Preclinical investigation from VCU Massey Cancer Center published recently in the Proceedings of the National Academy of Sciences demonstrates that the combination of a couple of existing drugs can exploit the metabolic “hunger” of a particularly aggressive sort of neuroblastoma in order to kill cancer cells without inflicting the excess collateral damage to normal tissue.
Neuroblastoma specifically is a sort of cancer that affects the nervous system of tender aged children. It is known as the deadliest pediatric cancers. And children whose neuroblastoma overexpresses the gene named MYCN tend to have the worst prognosis.
While the medical advancements have led to greater cure rates in context with the pediatric blood cancers, neuroblastoma has shown a but much more challenging to treat, to a great extent due to the gene that develops this cancer quite deadly is a hard one to target.
According to Anthony Faber, Ph.D., co-leader of the Developmental Therapeutics research program and Natalie N. and John R. Congdon, Sr. Endowed Chair of Cancer Research at VCU Massey Cancer Center and associate professor in the Philips Institute for Oral Health Research at the VCU School of Dentistry, “MYCN basically is a transcription factor, and it’s quite hard to drug transcription factors.”

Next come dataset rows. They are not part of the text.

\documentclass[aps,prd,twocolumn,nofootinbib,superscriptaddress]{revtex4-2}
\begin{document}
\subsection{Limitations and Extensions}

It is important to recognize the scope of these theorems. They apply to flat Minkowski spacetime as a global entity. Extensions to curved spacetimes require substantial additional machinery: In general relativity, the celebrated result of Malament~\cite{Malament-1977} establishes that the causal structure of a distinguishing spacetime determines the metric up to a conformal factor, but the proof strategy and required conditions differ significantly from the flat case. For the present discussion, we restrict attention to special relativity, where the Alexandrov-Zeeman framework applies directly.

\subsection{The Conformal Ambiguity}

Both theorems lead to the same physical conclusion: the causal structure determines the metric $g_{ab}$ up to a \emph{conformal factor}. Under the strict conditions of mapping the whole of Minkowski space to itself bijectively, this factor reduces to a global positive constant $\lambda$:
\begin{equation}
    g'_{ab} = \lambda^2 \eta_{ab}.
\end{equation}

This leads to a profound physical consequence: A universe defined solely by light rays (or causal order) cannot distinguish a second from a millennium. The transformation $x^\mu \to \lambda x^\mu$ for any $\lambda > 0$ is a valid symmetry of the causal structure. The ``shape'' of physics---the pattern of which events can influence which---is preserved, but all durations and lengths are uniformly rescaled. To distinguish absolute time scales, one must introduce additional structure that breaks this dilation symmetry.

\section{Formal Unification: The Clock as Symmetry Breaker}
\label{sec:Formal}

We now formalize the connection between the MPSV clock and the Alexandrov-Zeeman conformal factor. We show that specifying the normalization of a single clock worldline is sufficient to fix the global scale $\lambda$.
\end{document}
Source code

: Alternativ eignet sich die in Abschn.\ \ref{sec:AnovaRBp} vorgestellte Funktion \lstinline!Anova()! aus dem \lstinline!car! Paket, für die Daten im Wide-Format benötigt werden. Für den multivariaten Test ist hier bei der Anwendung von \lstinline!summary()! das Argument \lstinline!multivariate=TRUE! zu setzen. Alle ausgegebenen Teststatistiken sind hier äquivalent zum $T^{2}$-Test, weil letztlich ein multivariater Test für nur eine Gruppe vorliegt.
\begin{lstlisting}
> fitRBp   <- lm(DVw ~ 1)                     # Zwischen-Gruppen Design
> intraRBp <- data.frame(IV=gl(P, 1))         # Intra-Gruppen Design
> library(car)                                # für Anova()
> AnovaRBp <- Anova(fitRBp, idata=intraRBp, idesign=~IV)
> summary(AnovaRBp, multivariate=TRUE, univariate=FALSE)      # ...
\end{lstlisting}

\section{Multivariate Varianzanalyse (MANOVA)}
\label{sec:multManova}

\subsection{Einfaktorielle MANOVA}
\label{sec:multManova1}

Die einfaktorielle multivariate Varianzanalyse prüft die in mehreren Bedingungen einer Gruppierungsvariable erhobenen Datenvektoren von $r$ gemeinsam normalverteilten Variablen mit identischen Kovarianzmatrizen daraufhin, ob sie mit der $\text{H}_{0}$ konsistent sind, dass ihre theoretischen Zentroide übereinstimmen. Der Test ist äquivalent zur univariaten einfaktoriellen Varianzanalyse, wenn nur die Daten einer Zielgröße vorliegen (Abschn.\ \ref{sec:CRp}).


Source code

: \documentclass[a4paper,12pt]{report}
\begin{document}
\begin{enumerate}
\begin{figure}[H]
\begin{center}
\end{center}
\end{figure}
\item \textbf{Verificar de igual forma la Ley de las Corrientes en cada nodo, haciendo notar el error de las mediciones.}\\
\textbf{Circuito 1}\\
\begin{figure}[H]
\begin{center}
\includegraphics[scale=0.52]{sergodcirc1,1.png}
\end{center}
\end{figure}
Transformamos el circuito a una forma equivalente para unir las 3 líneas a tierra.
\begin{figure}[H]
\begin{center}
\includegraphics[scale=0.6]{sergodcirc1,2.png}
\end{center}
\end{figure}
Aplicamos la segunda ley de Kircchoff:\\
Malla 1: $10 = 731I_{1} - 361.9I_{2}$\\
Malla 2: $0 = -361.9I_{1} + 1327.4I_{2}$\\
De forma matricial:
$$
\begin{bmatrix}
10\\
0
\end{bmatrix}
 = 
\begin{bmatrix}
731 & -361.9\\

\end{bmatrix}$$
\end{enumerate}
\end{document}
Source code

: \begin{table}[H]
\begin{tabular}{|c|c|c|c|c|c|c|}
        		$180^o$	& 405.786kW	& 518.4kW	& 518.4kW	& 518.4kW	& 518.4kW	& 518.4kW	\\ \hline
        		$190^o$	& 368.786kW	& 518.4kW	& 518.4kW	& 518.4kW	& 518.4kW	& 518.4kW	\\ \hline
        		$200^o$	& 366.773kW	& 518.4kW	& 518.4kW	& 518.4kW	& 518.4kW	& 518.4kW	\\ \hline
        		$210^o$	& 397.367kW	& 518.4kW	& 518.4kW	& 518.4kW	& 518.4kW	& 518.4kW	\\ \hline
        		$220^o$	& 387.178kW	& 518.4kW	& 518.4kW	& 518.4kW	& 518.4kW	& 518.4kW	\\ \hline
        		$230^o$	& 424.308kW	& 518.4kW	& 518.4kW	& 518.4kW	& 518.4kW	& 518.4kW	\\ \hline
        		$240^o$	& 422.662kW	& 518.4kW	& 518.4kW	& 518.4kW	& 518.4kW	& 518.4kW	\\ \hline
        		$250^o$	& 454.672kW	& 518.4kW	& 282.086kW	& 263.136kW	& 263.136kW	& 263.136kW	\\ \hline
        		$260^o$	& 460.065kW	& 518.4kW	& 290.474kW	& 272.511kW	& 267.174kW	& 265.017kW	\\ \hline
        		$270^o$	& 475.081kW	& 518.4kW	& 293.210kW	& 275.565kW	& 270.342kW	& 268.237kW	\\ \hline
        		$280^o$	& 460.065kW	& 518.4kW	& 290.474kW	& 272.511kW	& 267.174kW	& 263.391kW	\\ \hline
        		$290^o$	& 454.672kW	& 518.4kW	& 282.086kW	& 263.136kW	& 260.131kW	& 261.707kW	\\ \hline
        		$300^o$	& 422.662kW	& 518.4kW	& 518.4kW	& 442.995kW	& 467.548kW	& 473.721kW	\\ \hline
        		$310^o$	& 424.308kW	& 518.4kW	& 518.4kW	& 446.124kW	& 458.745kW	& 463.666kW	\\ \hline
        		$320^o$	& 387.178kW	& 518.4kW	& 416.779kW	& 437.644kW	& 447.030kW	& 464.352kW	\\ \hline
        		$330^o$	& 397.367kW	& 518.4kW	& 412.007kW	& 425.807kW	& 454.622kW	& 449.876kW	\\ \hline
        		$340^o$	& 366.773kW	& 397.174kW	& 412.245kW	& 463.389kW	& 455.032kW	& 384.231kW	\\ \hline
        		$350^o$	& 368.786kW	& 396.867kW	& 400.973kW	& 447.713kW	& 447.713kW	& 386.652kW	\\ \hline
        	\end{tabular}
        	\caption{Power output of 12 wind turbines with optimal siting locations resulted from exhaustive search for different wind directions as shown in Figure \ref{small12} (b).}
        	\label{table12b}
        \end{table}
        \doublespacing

“So, the very next appropriate thing is to target what MYCN does in the cell. One thing it does is to crank up the metabolic activity, what it’s doing to keep the cell alive and we can function that against itself.”
These neuroblastoma cells are present on the brink of the metabolic overdrive, gobbling up energy stores as rapidly as the cell is able to replenish them, so Faber’s team sought ways in order to push these cells over the edge, even without harming the healthy cells in the process.
The investigators screened a total of twenty metabolic drug combinations in cancerous cells arising from about 1K different patients and established that the neuroblastoma with thigh MYCN expression appeared specifically sensitive to a cocktail containing a couple of drugs named phenformin and AZD3965.